Objective. To describe hospitalized Medicare beneficiaries having gastrostomies placed and their associated mortality rates.
Design. Retrospective cohort study.
Setting and Patients. Hospitalized Medicare beneficiaries aged 65 years or older discharged in 1991 following gastrostomy placement (excluding individuals in health maintenance organizations).
Main Outcome Measures. Mortality at 30 days, 1 year, and 3 years following gastrostomy and characteristics of individuals undergoing gastrostomy placement.

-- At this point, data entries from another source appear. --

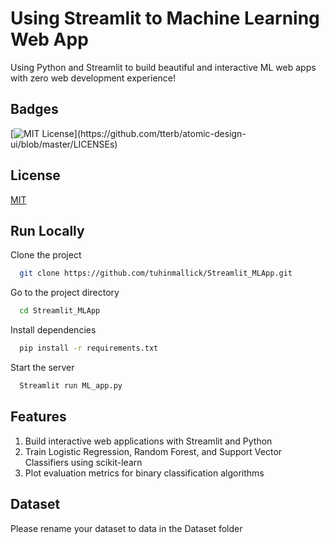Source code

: 
# Using Streamlit to Machine Learning Web App

Using Python and Streamlit to build beautiful and interactive ML web apps with zero web development experience!



## Badges


[![MIT License](https://img.shields.io/apm/l/atomic-design-ui.svg?)](https://github.com/tterb/atomic-design-ui/blob/master/LICENSEs)

## License

[MIT](https://choosealicense.com/licenses/mit/)

  
## Run Locally

Clone the project

```bash
  git clone https://github.com/tuhinmallick/Streamlit_MLApp.git
```

Go to the project directory

```bash
  cd Streamlit_MLApp
```

Install dependencies

```bash
  pip install -r requirements.txt
```

Start the server

```bash
  Streamlit run ML_app.py
```

  
## Features

1. Build interactive web applications with Streamlit and Python
2. Train Logistic Regression, Random Forest, and Support Vector Classifiers using scikit-learn
3. Plot evaluation metrics for binary classification algorithms

  
## Dataset

Please rename your dataset to data in the Dataset folder
  
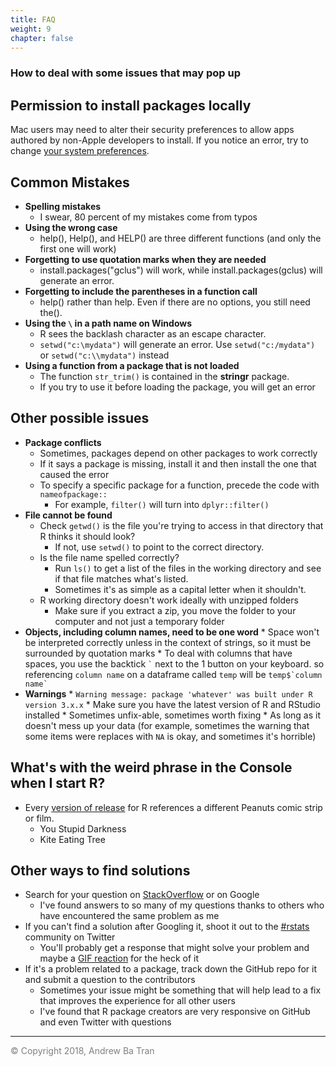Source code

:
 ```yaml
---
title: FAQ
weight: 9
chapter: false
---
```



### How to deal with some issues that may pop up

## Permission to install packages locally

Mac users may need to alter their security preferences to allow apps authored by non-Apple developers to install. If you notice an error, try to change [your system preferences](https://www.youtube.com/watch?v=xFpVqkyXFy4).

## Common Mistakes

* **Spelling mistakes**
  * I swear, 80 percent of my mistakes come from typos
* **Using the wrong case**
	* help(), Help(), and HELP() are three different functions (and only the first one will work)
* **Forgetting to use quotation marks when they are needed**
	* install.packages("gclus") will work, while install.packages(gclus) will generate an error.
* **Forgetting to include the parentheses in a function call**
	* help() rather than help. Even if there are no options, you still need the().
* **Using the `\` in a path name on Windows**
	* R sees the backlash character as an escape character.
	* `setwd("c:\mydata")` will generate an error. Use `setwd("c:/mydata")` or `setwd("c:\\mydata")` instead
* **Using a function from a package that is not loaded**
	* The function `str_trim()` is contained in the **stringr** package. 
	* If you try to use it before loading the package, you will get an error
	
## Other possible issues

* **Package conflicts**
    * Sometimes, packages depend on other packages to work correctly
    * If it says a package is missing, install it and then install the one that caused the error
    * To specify a specific package for a function, precede the code with `nameofpackage::`
      * For example, `filter()` will turn into `dplyr::filter()`
* **File cannot be found**
    * Check `getwd()` is the file you're trying to access in that directory that R thinks it should look? 
      * If not, use `setwd()` to point to the correct directory.
    * Is the file name spelled correctly?
      * Run `ls()` to get a list of the files in the working directory and see if that file matches what's listed. 
      * Sometimes it's as simple as a capital letter when it shouldn't.
    * R working directory doesn't work ideally with unzipped folders
      * Make sure if you extract a zip, you move the folder to your computer and not just a temporary folder
* **Objects, including column names, need to be one word**
      * Space won't be interpreted correctly unless in the context of strings, so it must be surrounded by quotation marks
      * To deal with columns that have spaces, you use the backtick `` ` ``  next to the 1 button on your keyboard. so referencing `column name` on a dataframe called `temp` will be `` temp$`column name` ``
* **Warnings**
      * `Warning message: package 'whatever' was built under R version 3.x.x`
        * Make sure you have the latest version of R and RStudio installed
      * Sometimes unfix-able, sometimes worth fixing
        * As long as it doesn't mess up your data (for example, sometimes the warning that some items were replaces with `NA` is okay, and sometimes it's horrible)
    
## What's with the weird phrase in the Console when I start R? 

* Every [version of release](http://livefreeordichotomize.com/2017/09/28/r-release-names/) for R references a different Peanuts comic strip or film.
    * You Stupid Darkness
    * Kite Eating Tree

## Other ways to find solutions

* Search for your question on [StackOverflow](https://stackoverflow.com/questions/tagged/r) or on Google
    * I've found answers to so many of my questions thanks to others who have encountered the same problem as me
* If you can't find a solution after Googling it, shoot it out to the [#rstats](https://twitter.com/search?q=%23rstats&src=typd) community on Twitter
    * You'll probably get a response that might solve your problem and maybe a [GIF reaction](https://twitter.com/ClayHansonMT/status/1005277079217172480) for the heck of it
* If it's a problem related to a package, track down the GitHub repo for it and submit a question to the contributors
    * Sometimes your issue might be something that will help lead to a fix that improves the experience for all other users
    * I've found that R package creators are very responsive on GitHub and even Twitter with questions

    
-----

<span style="color:gray">© Copyright 2018, Andrew Ba Tran</span>
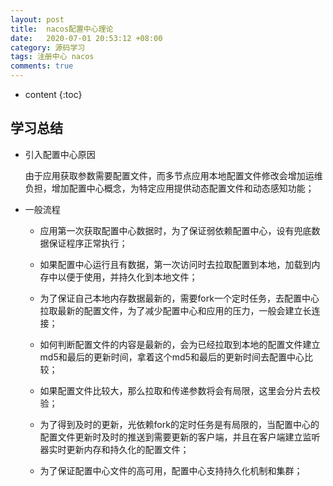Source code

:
 ```yaml
---
layout: post
title:  nacos配置中心理论
date:   2020-07-01 20:53:12 +08:00
category: 源码学习
tags: 注册中心 nacos
comments: true
---
```


* content
{:toc}




## 学习总结

- 引入配置中心原因

  由于应用获取参数需要配置文件，而多节点应用本地配置文件修改会增加运维负担，增加配置中心概念，为特定应用提供动态配置文件和动态感知功能；

- 一般流程

  - 应用第一次获取配置中心数据时，为了保证弱依赖配置中心，设有兜底数据保证程序正常执行；

  - 如果配置中心运行且有数据，第一次访问时去拉取配置到本地，加载到内存中以便于使用，并持久化到本地文件；

  - 为了保证自己本地内存数据最新的，需要fork一个定时任务，去配置中心拉取最新的配置文件，为了减少配置中心和应用的压力，一般会建立长连接；

  - 如何判断配置文件的内容是最新的，会为已经拉取到本地的配置文件建立md5和最后的更新时间，拿着这个md5和最后的更新时间去配置中心比较；

  - 如果配置文件比较大，那么拉取和传递参数将会有局限，这里会分片去校验；

  - 为了得到及时的更新，光依赖fork的定时任务是有局限的，当配置中心的配置文件更新时及时的推送到需要更新的客户端，并且在客户端建立监听器实时更新内存和持久化的配置文件；

  - 为了保证配置中心文件的高可用，配置中心支持持久化机制和集群；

Results. In 1991, claims reflecting gastrostomy insertion were submitted for 81105 older Medicare beneficiaries following hospital discharge. The in-hospital mortality rate was 15.3%. Cerebrovascular disease, neoplasms, fluid and electrolyte disorders, and aspiration pneumonia were the most common primary diagnoses. The overall mortality rate at 30 days was 23.9% (95% confidence interval [CI], 23.65%-24.2%), reaching 63.0% (95% CI, 62.7%-63.4%) at 1 year and 81.3% (95% CI, 81.0%-81.5%) by 3 years. One in 131 white and 1 in 58 black Medicare beneficiaries aged 85 years or older was discharged alive or deceased from a hospital in 1991 following gastrostomy placement.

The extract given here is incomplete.